Return only that part of the material below which starts with the line containing "Labiausiai suskyla valentinių" and goes on through the line containing "valentinė juosta yra", restated exactly.

*** Begin section ***

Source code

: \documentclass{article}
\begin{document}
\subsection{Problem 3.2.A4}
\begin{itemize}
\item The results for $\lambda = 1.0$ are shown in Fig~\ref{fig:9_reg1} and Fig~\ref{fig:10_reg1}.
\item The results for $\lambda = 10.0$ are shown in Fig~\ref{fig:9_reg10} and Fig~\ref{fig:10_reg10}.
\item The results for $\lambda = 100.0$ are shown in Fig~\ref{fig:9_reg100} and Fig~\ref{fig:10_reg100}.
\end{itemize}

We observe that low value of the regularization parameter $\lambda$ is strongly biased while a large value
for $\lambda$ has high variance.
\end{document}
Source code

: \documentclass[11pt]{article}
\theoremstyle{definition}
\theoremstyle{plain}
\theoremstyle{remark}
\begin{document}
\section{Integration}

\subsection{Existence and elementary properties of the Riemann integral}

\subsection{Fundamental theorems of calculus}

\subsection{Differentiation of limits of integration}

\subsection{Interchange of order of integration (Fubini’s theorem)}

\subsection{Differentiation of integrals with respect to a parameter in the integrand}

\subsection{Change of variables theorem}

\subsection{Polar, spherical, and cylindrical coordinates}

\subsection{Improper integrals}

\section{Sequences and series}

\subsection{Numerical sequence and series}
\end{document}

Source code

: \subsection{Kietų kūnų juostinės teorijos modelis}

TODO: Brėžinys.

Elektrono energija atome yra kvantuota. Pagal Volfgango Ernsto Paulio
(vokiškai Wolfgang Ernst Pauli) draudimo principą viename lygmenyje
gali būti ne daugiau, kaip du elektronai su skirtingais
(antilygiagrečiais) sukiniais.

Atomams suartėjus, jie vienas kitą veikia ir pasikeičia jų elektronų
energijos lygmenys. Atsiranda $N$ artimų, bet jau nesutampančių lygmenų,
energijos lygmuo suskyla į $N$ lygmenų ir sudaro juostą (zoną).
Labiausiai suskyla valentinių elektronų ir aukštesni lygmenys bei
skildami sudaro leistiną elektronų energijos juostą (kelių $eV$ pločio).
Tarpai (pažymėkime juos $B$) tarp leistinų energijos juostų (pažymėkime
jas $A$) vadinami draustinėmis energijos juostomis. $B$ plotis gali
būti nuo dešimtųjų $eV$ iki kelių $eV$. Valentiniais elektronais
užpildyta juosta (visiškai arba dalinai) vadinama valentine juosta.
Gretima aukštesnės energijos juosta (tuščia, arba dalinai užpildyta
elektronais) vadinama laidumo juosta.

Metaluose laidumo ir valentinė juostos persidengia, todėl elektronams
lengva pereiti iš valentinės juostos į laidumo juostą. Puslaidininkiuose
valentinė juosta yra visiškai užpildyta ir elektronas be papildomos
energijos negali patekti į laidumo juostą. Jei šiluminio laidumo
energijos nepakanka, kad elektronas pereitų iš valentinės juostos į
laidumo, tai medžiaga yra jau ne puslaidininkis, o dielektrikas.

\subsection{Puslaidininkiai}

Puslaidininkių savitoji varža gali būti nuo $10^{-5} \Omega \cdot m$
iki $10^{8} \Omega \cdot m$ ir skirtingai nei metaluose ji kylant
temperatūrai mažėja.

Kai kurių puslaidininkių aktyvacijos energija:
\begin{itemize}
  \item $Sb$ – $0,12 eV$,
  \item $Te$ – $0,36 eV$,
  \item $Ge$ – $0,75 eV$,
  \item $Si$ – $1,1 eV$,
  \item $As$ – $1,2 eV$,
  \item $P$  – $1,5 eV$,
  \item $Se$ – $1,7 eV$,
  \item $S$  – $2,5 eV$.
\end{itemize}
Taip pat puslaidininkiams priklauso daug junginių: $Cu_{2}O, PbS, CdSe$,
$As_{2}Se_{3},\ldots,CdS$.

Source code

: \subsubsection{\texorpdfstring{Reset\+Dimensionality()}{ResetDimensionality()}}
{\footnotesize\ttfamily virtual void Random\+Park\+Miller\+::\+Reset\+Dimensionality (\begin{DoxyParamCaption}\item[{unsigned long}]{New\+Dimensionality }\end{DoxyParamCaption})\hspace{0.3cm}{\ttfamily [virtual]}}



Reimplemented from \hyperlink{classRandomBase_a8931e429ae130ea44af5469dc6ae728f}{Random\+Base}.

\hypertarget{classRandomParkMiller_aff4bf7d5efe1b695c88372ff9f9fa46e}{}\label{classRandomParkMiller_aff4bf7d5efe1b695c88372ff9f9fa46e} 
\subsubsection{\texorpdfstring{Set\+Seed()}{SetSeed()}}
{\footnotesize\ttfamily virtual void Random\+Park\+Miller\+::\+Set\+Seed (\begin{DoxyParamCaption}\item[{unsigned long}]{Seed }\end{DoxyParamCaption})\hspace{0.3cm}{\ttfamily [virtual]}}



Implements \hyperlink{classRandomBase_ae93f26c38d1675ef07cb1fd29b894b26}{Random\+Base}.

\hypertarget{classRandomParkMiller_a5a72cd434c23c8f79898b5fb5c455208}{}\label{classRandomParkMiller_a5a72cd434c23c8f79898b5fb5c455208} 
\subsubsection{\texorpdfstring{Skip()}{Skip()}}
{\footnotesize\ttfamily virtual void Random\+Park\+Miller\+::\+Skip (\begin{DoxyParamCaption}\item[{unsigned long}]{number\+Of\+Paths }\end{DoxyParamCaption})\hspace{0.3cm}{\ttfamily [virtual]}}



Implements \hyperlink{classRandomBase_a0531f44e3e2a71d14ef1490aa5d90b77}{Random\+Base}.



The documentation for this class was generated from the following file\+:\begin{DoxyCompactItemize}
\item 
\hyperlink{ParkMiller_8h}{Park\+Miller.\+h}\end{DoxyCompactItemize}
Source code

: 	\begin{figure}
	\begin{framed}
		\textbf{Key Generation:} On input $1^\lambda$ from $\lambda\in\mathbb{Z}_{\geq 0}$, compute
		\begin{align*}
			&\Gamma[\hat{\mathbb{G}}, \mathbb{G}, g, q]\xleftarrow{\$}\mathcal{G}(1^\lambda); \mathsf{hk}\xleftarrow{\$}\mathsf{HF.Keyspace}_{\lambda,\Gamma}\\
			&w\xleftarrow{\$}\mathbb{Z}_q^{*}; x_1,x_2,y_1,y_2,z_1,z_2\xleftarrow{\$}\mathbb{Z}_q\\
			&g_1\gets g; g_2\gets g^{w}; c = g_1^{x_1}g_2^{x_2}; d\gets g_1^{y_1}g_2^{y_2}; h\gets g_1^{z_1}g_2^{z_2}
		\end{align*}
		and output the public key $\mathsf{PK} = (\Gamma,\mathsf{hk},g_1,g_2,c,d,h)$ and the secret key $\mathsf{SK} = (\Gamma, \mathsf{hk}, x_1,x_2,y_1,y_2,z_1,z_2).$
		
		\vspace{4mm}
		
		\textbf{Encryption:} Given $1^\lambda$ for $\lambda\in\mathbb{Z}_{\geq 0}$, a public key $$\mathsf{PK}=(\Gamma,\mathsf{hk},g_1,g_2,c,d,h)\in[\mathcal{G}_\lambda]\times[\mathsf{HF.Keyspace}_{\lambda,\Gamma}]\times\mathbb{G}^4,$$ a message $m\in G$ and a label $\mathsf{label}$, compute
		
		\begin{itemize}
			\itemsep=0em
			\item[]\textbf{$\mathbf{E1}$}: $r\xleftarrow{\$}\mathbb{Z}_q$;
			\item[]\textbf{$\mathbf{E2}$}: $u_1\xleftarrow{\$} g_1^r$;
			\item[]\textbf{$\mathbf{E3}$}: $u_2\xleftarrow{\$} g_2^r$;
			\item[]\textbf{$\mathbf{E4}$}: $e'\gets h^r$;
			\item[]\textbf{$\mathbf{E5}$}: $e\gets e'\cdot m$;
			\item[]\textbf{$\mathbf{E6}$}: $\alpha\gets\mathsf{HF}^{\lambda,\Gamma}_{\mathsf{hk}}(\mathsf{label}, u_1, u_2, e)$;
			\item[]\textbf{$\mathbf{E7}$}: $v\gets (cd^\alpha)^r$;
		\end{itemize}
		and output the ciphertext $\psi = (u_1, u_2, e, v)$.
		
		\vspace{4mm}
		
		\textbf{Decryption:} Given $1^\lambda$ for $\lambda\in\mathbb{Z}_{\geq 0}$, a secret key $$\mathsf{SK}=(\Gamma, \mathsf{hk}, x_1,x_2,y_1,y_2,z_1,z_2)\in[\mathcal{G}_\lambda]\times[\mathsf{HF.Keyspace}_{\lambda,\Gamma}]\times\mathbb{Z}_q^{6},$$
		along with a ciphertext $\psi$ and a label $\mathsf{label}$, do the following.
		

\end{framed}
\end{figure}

*** End section ***

• Result for this exercise:
Labiausiai suskyla valentinių elektronų ir aukštesni lygmenys bei
skildami sudaro leistiną elektronų energijos juostą (kelių $eV$ pločio).
Tarpai (pažymėkime juos $B$) tarp leistinų energijos juostų (pažymėkime
jas $A$) vadinami draustinėmis energijos juostomis. $B$ plotis gali
būti nuo dešimtųjų $eV$ iki kelių $eV$. Valentiniais elektronais
užpildyta juosta (visiškai arba dalinai) vadinama valentine juosta.
Gretima aukštesnės energijos juosta (tuščia, arba dalinai užpildyta
elektronais) vadinama laidumo juosta.

Metaluose laidumo ir valentinė juostos persidengia, todėl elektronams
lengva pereiti iš valentinės juostos į laidumo juostą. Puslaidininkiuose
valentinė juosta yra visiškai užpildyta ir elektronas be papildomos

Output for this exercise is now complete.